Walaupun pada awalnya Lucy yakin bahwa kondisi yang dia alami tersebut diakibatkan karena dia yang kurang tidur atau karena dia perlu mandi, tapi tetap saja, dia tidak bisa menuliskan kata-katanya setelah itu. Jadi suka atau tidak, Lucy harus mengakui kalau dia sedang 'buntu ide'.
Penyakit yang disebut 'writer's block' ini membuat Lucy mendapat suasana hati yang buruk sekali sehingga dia bisa tampak lebih seram daripada Erza sang Titania. Ketika dia berada di guild, dia tidak banyak melakukan kegiatan apapun selain menghirup minumannya di sudut aula guild dengan aura murung dan gelap yang bisa mengalahkan aura yang dipancarkan Juvia ketika melihat gadis lain menggoda Gray-sama-nya. 'Aura' Lucy ini bisa membuat Natsu dan Gray berhenti bertengkar di dekatnya dan bahkan bisa membuat Erza bergidik tidak nyaman. Tidak butuh waktu lama sampai orang-orang di guild mengetahui penyebab murungnya penyihir roh bintang mereka ini. Namun mereka tidak bisa membantu banyak. Seperti yang sama-sama kita ketahui, menulis bukanlah keahlian para penyihir Fairy Tail. Mereka itu adalah orang-orang yang 'bertindak', bukan 'berkata-kata'. Sastra bukanlah keahlian mereka.
Namun bukan berarti tidak ada satupun yang pernah mencoba membantu Lucy. Levy McGarden, teman perempuan terdekat Lucy karena kegemaran yang mereka memiliki, membaca, pernah mencoba memberi saran dan ide pada gadis pirang itu. Tapi seperti yang lainnya, Levy bukanlah tipe orang yang lihai menulis. Dia suka buku, memang, tapi hanya untuk dibaca, bukan untuk ditulis. Untuk menjaga perasaan temannya tersebut, Lucy tetap mendengarkan setiap saran dan nasehat yang diberikan Levy kepadanya. Lucy tetap memasang wajah tersenyum sambil mendengarkan penyihir solid script itu memberitahukan idenya. Tapi masih saja, ide Levy tidak bisa membantunya sama sekali.

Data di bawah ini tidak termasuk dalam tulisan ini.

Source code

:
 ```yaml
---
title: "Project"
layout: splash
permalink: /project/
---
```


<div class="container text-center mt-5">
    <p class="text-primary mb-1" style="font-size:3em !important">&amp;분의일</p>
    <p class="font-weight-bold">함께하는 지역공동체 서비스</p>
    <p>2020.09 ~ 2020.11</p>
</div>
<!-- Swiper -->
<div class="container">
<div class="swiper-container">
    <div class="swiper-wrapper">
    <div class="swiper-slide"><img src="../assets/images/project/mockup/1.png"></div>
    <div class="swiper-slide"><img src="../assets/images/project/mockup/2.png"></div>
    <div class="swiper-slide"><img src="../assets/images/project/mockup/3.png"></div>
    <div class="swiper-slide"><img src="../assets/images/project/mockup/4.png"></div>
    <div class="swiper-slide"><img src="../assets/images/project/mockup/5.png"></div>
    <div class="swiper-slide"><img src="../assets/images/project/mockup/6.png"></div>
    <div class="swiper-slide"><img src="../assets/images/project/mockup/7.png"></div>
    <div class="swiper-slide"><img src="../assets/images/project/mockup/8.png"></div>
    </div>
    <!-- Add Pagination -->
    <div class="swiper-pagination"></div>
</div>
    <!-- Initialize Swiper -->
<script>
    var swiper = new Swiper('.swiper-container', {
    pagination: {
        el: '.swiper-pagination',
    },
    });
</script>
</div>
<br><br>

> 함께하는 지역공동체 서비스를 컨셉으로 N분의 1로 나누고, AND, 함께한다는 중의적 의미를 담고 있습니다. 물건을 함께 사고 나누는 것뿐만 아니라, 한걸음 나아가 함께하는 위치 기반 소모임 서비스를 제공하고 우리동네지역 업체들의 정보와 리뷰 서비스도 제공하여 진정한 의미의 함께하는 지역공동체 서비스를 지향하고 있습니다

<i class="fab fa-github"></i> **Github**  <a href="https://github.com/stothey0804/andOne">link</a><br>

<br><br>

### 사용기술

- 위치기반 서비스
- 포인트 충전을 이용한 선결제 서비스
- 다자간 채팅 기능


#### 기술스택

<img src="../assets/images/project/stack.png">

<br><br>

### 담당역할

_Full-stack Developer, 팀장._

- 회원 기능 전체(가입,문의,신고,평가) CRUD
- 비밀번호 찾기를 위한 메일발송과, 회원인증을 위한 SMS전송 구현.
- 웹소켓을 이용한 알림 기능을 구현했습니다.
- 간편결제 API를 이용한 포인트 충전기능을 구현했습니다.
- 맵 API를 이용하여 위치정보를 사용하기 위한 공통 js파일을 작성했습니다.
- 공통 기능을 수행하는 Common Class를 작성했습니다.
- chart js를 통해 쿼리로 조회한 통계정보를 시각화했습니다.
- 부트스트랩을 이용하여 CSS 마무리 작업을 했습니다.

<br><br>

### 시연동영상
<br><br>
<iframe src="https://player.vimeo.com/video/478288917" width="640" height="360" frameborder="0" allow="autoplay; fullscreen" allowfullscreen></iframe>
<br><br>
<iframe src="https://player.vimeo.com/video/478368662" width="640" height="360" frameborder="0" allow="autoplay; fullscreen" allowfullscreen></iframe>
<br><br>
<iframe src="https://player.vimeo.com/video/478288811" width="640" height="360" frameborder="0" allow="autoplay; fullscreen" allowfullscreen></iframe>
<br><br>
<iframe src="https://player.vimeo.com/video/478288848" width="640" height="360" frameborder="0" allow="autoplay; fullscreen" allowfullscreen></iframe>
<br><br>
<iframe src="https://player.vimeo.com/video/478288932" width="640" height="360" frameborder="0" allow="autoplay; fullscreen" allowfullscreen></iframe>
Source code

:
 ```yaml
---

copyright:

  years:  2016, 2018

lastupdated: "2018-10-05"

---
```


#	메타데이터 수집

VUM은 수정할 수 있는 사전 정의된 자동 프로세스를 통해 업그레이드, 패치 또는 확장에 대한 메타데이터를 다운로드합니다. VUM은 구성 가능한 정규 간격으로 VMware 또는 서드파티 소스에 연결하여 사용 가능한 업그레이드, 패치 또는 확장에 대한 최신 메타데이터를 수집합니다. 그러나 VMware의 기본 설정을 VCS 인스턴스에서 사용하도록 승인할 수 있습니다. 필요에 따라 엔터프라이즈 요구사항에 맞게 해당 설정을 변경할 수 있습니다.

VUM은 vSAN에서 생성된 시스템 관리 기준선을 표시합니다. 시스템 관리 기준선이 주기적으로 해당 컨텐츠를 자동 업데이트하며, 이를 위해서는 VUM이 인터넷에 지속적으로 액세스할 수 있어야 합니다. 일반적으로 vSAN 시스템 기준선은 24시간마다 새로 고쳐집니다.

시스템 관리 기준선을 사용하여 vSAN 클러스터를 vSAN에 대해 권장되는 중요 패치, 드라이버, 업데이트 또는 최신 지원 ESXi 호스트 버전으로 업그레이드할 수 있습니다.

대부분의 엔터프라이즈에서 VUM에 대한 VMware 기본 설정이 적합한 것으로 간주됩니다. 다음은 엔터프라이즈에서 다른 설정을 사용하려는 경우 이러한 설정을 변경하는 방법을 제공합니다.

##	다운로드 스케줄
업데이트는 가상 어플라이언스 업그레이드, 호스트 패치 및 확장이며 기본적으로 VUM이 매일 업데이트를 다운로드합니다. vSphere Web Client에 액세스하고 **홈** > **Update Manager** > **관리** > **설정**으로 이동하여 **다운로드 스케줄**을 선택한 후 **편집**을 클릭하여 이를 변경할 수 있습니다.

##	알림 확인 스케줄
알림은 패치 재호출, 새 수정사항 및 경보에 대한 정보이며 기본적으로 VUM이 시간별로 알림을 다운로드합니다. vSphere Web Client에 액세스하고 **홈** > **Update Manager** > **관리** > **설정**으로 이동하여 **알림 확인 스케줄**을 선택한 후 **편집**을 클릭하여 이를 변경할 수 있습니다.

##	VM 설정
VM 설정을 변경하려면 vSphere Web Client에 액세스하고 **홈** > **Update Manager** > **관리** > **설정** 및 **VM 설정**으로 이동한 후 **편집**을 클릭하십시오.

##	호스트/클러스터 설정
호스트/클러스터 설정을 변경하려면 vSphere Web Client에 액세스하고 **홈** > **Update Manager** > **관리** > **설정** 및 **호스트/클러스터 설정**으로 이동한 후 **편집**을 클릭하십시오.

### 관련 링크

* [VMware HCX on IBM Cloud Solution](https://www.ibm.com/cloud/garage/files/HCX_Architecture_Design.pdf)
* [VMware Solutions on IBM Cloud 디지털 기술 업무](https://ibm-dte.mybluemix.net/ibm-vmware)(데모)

Begitu lelah berjalan melingkar, Lucy menghenyakkan diri ke atas tempat tidurnya. Dia sudah sedikit tenang ketika dia bergumam pelan, "Mandi dan lalu ayo coba lagi".
Dan dengan itu, Lucy melangkah menuju kamar mandi, mengisi bak mandi dengan air panas lalu menikmati sensasi nyaman ketika air panas menggelitiki kulitnya, membuat otot-otonya rileks. Lucy mendesah senang.
"Erhmm… air panas memang yang terbaik…" Lucy lalu membenamkan diri lebih dalam ke bak mandi hingga ujung hidungnya nyaris menyentuh permukaan air.
'Aku heran kenapa aku bisa buntu ide seperti ini. Jarang sekali aku begini dan… ini sangat menyebalkan!" gumam Lucy dalam hati.
'Adegan ini saja…, luar biasa sulit ditulis! Kenapa? Kukira adegan ini cuma adegan biasa yang mudah diceritakan!', gumamnya dalam hati lagi. Lucy telah menceritakan tentang semua masalahnya kepada Levy. Lucy telah mengkonsultasikan mengenai hal ini pada temannya yang berambut biru itu. Dan Levy menyarankannya untuk meniru atau 'mempelajari' beberapa kata dan kalimat dari buku dan novel yang pernah dia baca.
"Ayolah, Lu-chan. Cuma satu atau dua kalimat dari novel lain dan lalu gunakan imajinasimu untuk mengembangkannya ke bahasamu sendiri", Levy menyarankan, keningnya berkerut sedikit karena teman pirangnya ini terlalu keras kepala untuk mau menerima idenya. Dan benar saja, dengan segera Lucy menggeleng tidak setuju.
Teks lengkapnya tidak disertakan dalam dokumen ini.